# ASSIGNMENT
Pull every line containing "Shader" from the entries.
EXCERPTED DATA: Begin
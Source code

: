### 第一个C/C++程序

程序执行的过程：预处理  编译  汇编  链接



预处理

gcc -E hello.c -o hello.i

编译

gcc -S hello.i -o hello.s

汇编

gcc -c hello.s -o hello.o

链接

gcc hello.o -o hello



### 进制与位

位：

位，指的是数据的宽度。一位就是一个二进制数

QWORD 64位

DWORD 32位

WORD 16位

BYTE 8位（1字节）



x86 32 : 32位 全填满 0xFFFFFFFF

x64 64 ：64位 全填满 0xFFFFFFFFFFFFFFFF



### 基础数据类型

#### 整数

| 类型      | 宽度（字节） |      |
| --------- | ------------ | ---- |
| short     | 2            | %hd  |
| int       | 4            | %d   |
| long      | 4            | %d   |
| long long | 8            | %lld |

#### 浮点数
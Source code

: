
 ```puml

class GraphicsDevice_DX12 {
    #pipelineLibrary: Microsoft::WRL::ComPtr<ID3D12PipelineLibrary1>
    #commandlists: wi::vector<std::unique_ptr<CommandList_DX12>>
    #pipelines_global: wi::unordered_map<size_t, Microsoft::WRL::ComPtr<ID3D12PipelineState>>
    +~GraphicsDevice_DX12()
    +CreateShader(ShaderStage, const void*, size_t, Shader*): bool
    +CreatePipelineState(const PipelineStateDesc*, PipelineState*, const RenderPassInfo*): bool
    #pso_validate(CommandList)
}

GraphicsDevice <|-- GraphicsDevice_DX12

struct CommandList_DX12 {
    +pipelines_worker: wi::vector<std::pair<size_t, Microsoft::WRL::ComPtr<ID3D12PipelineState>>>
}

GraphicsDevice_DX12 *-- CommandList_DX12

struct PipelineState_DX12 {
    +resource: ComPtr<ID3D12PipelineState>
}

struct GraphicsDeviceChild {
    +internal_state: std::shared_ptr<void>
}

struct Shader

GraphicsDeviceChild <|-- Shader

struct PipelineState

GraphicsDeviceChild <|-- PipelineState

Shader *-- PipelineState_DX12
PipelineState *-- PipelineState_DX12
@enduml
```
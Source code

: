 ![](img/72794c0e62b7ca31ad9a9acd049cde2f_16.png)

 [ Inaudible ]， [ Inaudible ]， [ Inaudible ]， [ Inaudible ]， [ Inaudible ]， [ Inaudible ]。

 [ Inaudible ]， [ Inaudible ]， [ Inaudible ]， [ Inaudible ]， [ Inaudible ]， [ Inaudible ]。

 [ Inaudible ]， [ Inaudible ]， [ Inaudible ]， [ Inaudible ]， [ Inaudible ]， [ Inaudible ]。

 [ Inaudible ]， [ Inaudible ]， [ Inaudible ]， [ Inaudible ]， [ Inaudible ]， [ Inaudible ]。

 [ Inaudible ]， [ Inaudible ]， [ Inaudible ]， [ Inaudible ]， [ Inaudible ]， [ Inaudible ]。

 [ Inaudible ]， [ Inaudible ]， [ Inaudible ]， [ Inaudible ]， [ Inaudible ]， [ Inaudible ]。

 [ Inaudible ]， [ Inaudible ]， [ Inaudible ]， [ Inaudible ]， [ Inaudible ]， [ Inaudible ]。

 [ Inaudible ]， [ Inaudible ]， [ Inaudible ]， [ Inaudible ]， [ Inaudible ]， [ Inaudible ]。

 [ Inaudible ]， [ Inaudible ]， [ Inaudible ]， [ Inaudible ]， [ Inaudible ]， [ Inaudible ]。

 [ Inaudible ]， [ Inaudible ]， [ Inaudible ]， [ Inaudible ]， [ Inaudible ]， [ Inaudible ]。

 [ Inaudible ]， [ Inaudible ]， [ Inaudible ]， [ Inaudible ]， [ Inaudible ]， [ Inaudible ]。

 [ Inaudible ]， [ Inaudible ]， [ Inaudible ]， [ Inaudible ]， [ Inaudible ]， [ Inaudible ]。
EXCERPTED DATA: End
# EXERCISE RESULT
    +CreateShader(ShaderStage, const void*, size_t, Shader*): bool
struct Shader
GraphicsDeviceChild <|-- Shader
Shader *-- PipelineState_DX12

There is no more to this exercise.